Please output exactly the lines of the material from the first through the line containing "7일**: 아메리카 지역", and nothing more.

━━ DATA LISTING

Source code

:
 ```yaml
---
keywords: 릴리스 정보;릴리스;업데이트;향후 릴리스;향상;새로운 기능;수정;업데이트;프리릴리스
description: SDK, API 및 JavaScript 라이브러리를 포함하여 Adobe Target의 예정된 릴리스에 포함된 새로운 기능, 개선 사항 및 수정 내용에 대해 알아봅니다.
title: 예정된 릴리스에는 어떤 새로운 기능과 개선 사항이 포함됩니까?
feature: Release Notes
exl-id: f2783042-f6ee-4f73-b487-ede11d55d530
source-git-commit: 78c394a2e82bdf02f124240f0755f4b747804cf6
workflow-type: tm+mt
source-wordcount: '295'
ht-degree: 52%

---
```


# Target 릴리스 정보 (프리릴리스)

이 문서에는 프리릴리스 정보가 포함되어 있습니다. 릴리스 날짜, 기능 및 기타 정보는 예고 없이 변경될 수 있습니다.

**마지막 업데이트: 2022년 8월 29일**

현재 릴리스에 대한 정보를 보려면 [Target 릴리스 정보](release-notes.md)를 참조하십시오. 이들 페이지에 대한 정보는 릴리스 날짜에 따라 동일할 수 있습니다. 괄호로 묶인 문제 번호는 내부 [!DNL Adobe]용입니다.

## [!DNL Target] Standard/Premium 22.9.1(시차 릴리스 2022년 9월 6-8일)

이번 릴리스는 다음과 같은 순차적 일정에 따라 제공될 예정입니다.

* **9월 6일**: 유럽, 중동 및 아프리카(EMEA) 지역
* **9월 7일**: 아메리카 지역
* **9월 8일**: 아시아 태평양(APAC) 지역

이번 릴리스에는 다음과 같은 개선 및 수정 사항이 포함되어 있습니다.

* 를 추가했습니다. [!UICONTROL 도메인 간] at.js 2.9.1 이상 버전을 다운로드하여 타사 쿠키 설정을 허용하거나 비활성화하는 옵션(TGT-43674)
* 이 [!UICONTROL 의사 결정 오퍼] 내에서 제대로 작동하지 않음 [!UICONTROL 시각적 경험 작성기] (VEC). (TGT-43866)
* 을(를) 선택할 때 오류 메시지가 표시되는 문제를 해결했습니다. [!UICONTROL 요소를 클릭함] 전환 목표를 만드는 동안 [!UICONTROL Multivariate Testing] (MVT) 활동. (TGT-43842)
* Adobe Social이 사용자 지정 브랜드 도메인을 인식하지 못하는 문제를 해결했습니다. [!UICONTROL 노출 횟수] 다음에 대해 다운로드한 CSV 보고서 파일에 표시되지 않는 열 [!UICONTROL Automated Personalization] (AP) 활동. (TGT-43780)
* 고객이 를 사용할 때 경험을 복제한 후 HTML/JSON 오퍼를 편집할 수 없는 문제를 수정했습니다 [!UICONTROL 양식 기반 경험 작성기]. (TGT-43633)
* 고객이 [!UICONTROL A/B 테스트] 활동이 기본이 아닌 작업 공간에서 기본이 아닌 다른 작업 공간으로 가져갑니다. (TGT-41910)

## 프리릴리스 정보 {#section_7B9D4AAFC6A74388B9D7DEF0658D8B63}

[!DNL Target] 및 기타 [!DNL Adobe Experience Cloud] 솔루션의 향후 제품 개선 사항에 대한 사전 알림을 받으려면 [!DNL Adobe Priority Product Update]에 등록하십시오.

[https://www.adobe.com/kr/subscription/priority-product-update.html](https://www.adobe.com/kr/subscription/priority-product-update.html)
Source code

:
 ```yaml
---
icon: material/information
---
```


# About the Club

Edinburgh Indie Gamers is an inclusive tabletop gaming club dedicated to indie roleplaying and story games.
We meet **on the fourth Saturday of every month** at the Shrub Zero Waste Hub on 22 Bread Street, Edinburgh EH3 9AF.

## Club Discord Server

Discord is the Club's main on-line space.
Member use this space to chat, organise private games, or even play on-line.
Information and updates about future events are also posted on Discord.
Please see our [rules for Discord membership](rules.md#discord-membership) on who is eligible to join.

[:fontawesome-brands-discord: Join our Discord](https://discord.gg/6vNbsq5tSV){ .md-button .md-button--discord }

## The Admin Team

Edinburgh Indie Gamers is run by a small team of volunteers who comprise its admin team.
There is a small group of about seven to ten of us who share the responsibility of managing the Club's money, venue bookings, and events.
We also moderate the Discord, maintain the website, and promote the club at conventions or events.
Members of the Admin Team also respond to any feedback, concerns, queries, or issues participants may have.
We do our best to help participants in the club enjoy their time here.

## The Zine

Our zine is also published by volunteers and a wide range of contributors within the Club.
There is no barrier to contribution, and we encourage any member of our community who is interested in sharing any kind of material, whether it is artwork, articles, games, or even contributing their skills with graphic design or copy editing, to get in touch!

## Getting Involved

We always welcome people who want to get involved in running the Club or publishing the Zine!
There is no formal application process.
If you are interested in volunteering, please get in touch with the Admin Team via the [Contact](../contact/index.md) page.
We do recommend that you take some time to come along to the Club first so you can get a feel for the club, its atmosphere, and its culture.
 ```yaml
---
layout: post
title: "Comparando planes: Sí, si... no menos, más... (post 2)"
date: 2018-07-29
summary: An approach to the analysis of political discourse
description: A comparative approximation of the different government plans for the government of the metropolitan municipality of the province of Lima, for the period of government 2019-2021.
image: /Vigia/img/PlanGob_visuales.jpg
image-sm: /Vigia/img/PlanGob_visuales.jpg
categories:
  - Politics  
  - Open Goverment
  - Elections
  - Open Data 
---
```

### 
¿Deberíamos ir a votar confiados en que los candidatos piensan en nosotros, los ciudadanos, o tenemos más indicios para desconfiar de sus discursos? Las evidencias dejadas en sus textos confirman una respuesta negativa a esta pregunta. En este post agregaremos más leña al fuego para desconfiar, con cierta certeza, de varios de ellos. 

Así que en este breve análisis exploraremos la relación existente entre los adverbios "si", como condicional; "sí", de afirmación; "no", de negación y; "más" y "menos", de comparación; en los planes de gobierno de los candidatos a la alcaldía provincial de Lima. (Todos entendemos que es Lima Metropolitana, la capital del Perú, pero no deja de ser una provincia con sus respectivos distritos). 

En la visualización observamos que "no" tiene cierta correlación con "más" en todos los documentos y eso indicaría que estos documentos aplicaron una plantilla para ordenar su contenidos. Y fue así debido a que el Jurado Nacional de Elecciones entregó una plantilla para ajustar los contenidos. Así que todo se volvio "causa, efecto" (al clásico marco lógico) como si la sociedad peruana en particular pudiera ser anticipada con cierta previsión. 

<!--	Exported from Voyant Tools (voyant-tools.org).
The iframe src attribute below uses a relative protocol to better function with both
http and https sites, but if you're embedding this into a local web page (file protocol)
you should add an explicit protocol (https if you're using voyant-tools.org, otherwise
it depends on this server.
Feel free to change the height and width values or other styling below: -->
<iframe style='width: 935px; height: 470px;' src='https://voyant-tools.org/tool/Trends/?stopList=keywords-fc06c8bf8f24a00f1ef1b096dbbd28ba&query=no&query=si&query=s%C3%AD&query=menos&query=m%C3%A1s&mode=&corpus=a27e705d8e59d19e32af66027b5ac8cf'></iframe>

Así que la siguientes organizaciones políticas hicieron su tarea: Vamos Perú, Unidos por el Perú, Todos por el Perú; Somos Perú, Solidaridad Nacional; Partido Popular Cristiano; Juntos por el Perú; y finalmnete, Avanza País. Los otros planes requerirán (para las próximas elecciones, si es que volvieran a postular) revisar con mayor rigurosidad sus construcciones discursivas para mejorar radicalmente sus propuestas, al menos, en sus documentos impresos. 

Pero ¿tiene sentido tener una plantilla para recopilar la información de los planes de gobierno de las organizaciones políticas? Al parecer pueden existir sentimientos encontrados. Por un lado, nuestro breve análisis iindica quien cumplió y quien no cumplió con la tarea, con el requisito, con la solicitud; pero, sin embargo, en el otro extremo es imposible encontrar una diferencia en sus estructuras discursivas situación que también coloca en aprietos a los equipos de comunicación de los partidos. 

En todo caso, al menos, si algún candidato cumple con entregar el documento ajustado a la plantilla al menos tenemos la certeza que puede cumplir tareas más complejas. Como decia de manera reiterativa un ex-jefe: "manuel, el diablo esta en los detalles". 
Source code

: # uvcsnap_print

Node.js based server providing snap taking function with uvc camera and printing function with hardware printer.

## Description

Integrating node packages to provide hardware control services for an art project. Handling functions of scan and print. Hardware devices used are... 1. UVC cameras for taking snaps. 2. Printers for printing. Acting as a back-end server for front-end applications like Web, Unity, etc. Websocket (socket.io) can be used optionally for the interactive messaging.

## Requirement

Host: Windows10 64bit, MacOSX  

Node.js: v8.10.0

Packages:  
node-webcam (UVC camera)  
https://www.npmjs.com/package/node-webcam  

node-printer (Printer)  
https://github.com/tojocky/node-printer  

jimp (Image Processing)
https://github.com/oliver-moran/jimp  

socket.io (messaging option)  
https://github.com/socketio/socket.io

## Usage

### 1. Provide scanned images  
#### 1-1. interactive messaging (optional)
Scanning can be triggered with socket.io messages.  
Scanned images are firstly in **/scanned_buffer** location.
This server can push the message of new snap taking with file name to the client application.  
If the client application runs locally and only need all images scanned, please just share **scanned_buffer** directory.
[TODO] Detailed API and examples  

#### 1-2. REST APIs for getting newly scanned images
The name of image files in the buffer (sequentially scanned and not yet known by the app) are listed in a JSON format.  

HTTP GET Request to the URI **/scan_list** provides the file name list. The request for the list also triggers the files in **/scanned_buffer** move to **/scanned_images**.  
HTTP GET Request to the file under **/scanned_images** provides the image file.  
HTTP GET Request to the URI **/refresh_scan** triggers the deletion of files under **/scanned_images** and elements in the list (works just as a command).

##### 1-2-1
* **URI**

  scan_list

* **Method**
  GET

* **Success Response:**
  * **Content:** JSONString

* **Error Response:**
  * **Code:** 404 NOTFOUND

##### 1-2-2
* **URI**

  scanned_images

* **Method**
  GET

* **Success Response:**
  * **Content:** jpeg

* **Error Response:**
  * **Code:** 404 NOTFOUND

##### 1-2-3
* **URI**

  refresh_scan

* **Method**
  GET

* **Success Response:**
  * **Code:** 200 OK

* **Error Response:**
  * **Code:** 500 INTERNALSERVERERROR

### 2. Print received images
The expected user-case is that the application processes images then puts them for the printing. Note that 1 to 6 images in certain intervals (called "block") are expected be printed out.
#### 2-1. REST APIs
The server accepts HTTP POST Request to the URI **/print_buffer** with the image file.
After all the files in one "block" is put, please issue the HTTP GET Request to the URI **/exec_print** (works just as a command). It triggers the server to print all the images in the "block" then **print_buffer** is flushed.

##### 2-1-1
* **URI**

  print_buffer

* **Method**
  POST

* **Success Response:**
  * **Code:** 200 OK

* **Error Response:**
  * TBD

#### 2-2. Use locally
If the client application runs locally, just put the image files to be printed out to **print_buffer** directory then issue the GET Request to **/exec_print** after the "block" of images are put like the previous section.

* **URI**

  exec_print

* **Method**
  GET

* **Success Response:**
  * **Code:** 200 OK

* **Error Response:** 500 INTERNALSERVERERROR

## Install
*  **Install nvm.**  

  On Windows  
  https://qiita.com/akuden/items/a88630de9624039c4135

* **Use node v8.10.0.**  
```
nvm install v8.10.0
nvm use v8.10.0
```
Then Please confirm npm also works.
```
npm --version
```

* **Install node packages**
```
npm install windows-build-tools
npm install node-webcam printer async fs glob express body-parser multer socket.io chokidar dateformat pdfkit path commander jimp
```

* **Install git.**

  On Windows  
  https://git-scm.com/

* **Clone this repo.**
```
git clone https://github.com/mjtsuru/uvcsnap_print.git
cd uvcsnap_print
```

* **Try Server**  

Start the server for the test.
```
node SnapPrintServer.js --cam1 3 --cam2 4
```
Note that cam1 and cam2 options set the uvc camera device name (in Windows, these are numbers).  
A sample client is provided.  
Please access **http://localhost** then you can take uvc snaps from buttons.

━━━━

OUTPUT BELOW –
Source code

:
 ```yaml
---
keywords: 릴리스 정보;릴리스;업데이트;향후 릴리스;향상;새로운 기능;수정;업데이트;프리릴리스
description: SDK, API 및 JavaScript 라이브러리를 포함하여 Adobe Target의 예정된 릴리스에 포함된 새로운 기능, 개선 사항 및 수정 내용에 대해 알아봅니다.
title: 예정된 릴리스에는 어떤 새로운 기능과 개선 사항이 포함됩니까?
feature: Release Notes
exl-id: f2783042-f6ee-4f73-b487-ede11d55d530
source-git-commit: 78c394a2e82bdf02f124240f0755f4b747804cf6
workflow-type: tm+mt
source-wordcount: '295'
ht-degree: 52%

---
```


# Target 릴리스 정보 (프리릴리스)

이 문서에는 프리릴리스 정보가 포함되어 있습니다. 릴리스 날짜, 기능 및 기타 정보는 예고 없이 변경될 수 있습니다.

**마지막 업데이트: 2022년 8월 29일**

현재 릴리스에 대한 정보를 보려면 [Target 릴리스 정보](release-notes.md)를 참조하십시오. 이들 페이지에 대한 정보는 릴리스 날짜에 따라 동일할 수 있습니다. 괄호로 묶인 문제 번호는 내부 [!DNL Adobe]용입니다.

## [!DNL Target] Standard/Premium 22.9.1(시차 릴리스 2022년 9월 6-8일)

이번 릴리스는 다음과 같은 순차적 일정에 따라 제공될 예정입니다.

* **9월 6일**: 유럽, 중동 및 아프리카(EMEA) 지역
* **9월 7일**: 아메리카 지역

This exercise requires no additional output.